___ MATERIAL SHOWN
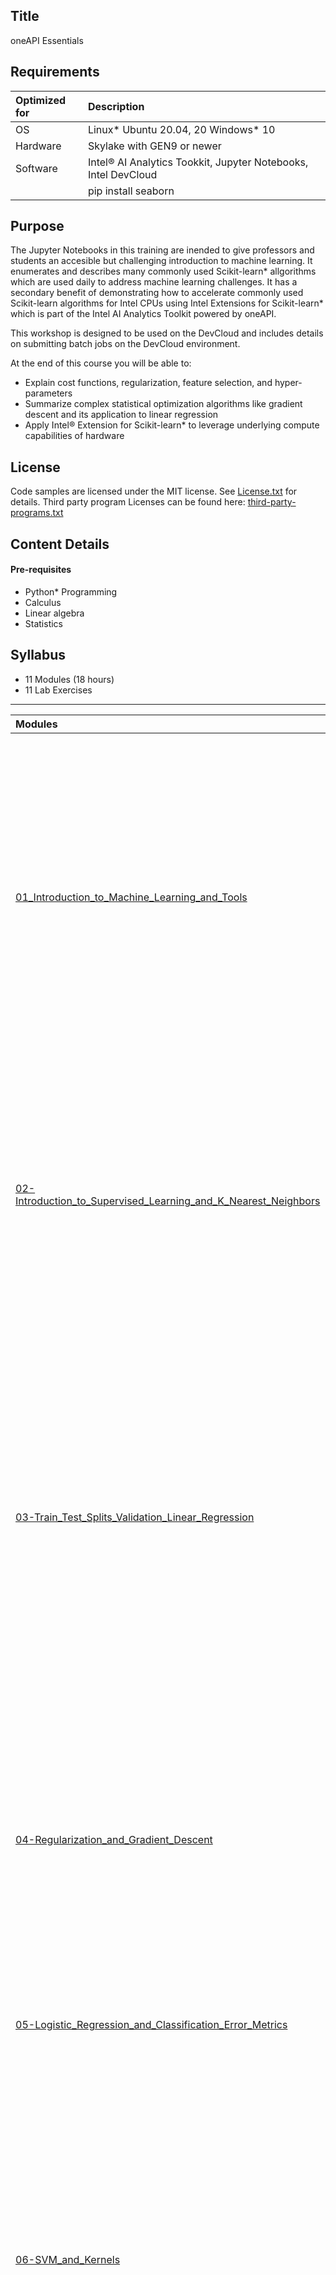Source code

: ## Title
 oneAPI Essentials
  
## Requirements
| Optimized for                     | Description
|:---                               |:---
| OS                                | Linux* Ubuntu 20.04, 20 Windows* 10
| Hardware                          | Skylake with GEN9 or newer
| Software                          | Intel&reg; AI Analytics Tookkit, Jupyter Notebooks, Intel DevCloud
|                                   | pip install seaborn
  
## Purpose
The Jupyter Notebooks in this training are inended to give professors and students an accesible but challenging introduction to machine learning.  It enumerates and describes many commonly used Scikit-learn* allgorithms which are used  daily to address machine learning challenges.  It has a secondary benefit of demonstrating how to accelerate commonly used Scikit-learn algorithms for Intel CPUs using Intel Extensions for Scikit-learn* which is part of the Intel AI Analytics Toolkit powered by oneAPI.

This workshop is designed to be used on the DevCloud and includes details on submitting batch jobs on the DevCloud environment.

At the end of this course you will be able to:

- Explain cost functions, regularization, feature selection, and hyper-parameters
- Summarize complex statistical optimization algorithms
like gradient descent and its application to linear regression
- Apply Intel® Extension for Scikit-learn* to leverage underlying compute capabilities of hardware

## License  
Code samples 
are licensed under the MIT license. See [License.txt](https://github.com/oneapi-src/oneAPI-samples/blob/master/License.txt) for details.
Third party program Licenses can be found here: [third-party-programs.txt](https://github.com/oneapi-src/oneAPI-samples/blob/master/third-party-programs.txt)

## Content Details

#### Pre-requisites

- Python* Programming
- Calculus
- Linear algebra
- Statistics


## Syllabus

- 11 Modules (18 hours)
- 11 Lab Exercises

-----------------------
| Modules | Description | Duration |
| :--- | :------ | :------ |
|[01_Introduction_to_Machine_Learning_and_Tools](01_Introduction_to_Machine_Learning_and_Tools/Introduction_to_Machine_Learning_and_Toolkit.ipynb)| + Demonstrate supervised learning algorithms.<br> + Explain key concepts like under- and over-fitting, regularization, and cross-validation<br>: + Classify the type of problem to be solved <br> + Choose an algorithm, tune parameters, and validate a model <br> + Apply Intel® Extension for Scikit-learn* to leverage underlying compute capabilities of hardware| 60 min |
|[02-Introduction_to_Supervised_Learning_and_K_Nearest_Neighbors](02-Introduction_to_Supervised_Learning_and_K_Nearest_Neighbors/Supervised_Learning_and_K_Nearest_Neighbors_Exercises.ipynb)| + Explain supervised learning and how it can be applied to regression and classification problems.<br> + Apply K-Nearest Neighbor (KNN) algorithm for classification <br> + Apply Intel® Extension for Scikit-learn* to leverage underlying compute capabilities of hardware| 120 min |
|[03-Train_Test_Splits_Validation_Linear_Regression](03-Train_Test_Splits_Validation_Linear_Regression/Train_Test_Splits_Validation_Linear_Regression.ipynb)| + Explain the difference between over-fitting and under-fitting a model<br> + Describe Bias-variance tradeoffs<br> + Find the optimal training and test data set splits, cross-validation, and model complexity versus error<br> + Apply a linear regression model for supervised learning.<br> + Apply Intel® Extension for Scikit-learn* to leverage underlying compute capabilities of hardware| 120 min |
|[04-Regularization_and_Gradient_Descent](04-Regularization_and_Gradient_Descent/Regularization_and_Gradient_Descent_Exercises.ipynb)| + Describe Logistic regression and how it differs from linear regression<br> + Identify metrics for classification errors and scenarios in which they can be used<br> + Apply Intel® Extension for Scikit-learn* to leverage underlying compute capabilities of hardware| 120 min |
|[05-Logistic_Regression_and_Classification_Error_Metrics](05-Logistic_Regression_and_Classification_Error_Metrics/Logistic_Regression_and_Classification_Error_Metrics_Exercises.ipynb)| + Explain cost functions, regularization, feature selection, and hyper-parameters<br> + | 120 min |
|[06-SVM_and_Kernels](06-SVM_and_Kernels/SVM_Kernels_Exercises.ipynb)| + Apply support vector machines (SVMs)—a popular algorithm used for classification problems<br> + Recognize SVM similarity to logistic regression<br> + Compute the cost function of SVMs<br> + Apply regularization in SVMs and some tips to obtain non-linear classifications with SVMs<nbr> + Apply Intel® Extension for Scikit-learn* to leverage underlying compute capabilities of hardware | 120 min |
|[07-Decision_Trees](07-Decision_Trees/Decision_Trees_Exercises.ipynb)| + Recognize Decision trees and how to use them for classification problems<br> + Recognize how to identify the best split and the factors for splitting<br> + Explain strengths and weaknesses of decision trees<br> + Explain how regression trees help with classifying continuous values<br> + Describe motivation for choosing Random Forest Classifier over Decision Trees<br> + Apply Intel® Extension for Scikit-learn* to leverage underlying compute capabilities of hardware for Random Forest Classifier| 120 min |
|[08-Bagging](08-Bagging/Bagging_Exercises.ipynbb)| + Associate concepts of bootstrapping and aggregating (commonly known as “bagging”) to reduce variance<br> + Apply Random Forest algorithm that further reduces the correlation seen in bagging models<br> + Apply Intel® Extension for Scikit-learn* to leverage underlying compute capabilities of hardware| 120 min |
|[09-Boosting_and_Stacking](09-Boosting_and_Stacking/Boosting_and_Stacking_Exercises.ipynb)| + Explain how the boosting algorithm helps reduce variance and bias.<br> + Apply Intel® Extension for Scikit-learn* to leverage underlying compute capabilities of hardware| 120 min |
|[10-Introduction_to_Unsupervised_Learning_and_Clustering_Methods](10-Introduction_to_Unsupervised_Learning_and_Clustering_Methods/Clustering_Methods_Exercises.ipynb)| + Discuss unsupervised learning algorithms and how they can be applied<br> + Apply clustering<br> + Apply dimensionality reduction<br> + Apply Intel® Extension for Scikit-learn* to leverage underlying compute capabilities of hardware| 120 min |
|[11-Dimensionality_Reduction_and_Advanced_Topics](11-Dimensionality_Reduction_and_Advanced_Topics/Dimensionality_Reduction_Exercises.ipynb)| + Explain and Apply Principal Component Analysis (PCA)<br> + Explain Multidimensional Scaling (MDS)<br> + Apply Intel® Extension for Scikit-learn* to leverage underlying compute capabilities of hardware| 120 min |
    
#### Content Structure

Each module folder has a Jupyter Notebook file (`*.ipynb`), this can be opened in Jupyter Lab to view the training contant, edit code and compile/run. 

## Install Directions

The training content can be accessed locally on the computer after installing necessary tools, or you can directly access using Intel DevCloud without any installation.

#### Local Installation of JupyterLab and oneAPI Tools

The Jupyter Notebooks can be downloaded locally to computer and accessed:
- Install Jupyter Lab on local computer: [Installation Guide](https://jupyterlab.readthedocs.io/en/stable/getting_started/installation.html)
- Install Intel oneAPI Base Toolkit on local computer: [Installation Guide](https://www.intel.com/content/www/us/en/developer/tools/oneapi/base-toolkit-download.html) 
- git clone the repo and access the Notebooks using Jupyter Lab


#### Access using Intel DevCloud

The Jupyter notebooks are tested and can be run on Intel DevCloud without any installation necessary, below are the steps to access these Jupyter notebooks on Intel DevCloud:
1. Register on [Intel DevCloud](https://devcloud.intel.com/oneapi)
2. Login, Get Started and Launch Jupyter Lab
3. Open Terminal in Jupyter Lab and git clone the repo and access the Notebooks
______
*TASK*
Please go through the listing and return each line that has "selection" in it.

*RESPONSE FOR THIS EXERCISE*
- Explain cost functions, regularization, feature selection, and hyper-parameters
|[05-Logistic_Regression_and_Classification_Error_Metrics](05-Logistic_Regression_and_Classification_Error_Metrics/Logistic_Regression_and_Classification_Error_Metrics_Exercises.ipynb)| + Explain cost functions, regularization, feature selection, and hyper-parameters<br> + | 120 min |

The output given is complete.